EXERCISE INSTRUCTIONS ▸ Below are records; work out how many of their lines hold the string "core" and give that number alone.

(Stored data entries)
┌──

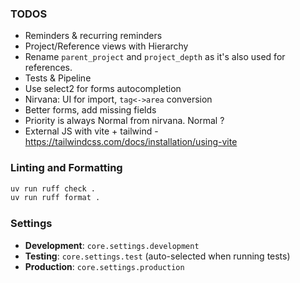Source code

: ### TODOS
- Reminders & recurring reminders
- Project/Reference views with Hierarchy
- Rename `parent_project` and `project_depth` as it's also used for references.
- Tests & Pipeline
- Use select2 for forms autocompletion
- Nirvana: UI for import, `tag<->area` conversion
- Better forms, add missing fields
- Priority is always Normal from nirvana. Normal ?
- External JS with vite + tailwind - https://tailwindcss.com/docs/installation/using-vite

### Linting and Formatting

```bash
uv run ruff check .
uv run ruff format .
```

### Settings

- **Development**: `core.settings.development`
- **Testing**: `core.settings.test` (auto-selected when running tests)
- **Production**: `core.settings.production`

└──

EXERCISE RESULT ▸ 3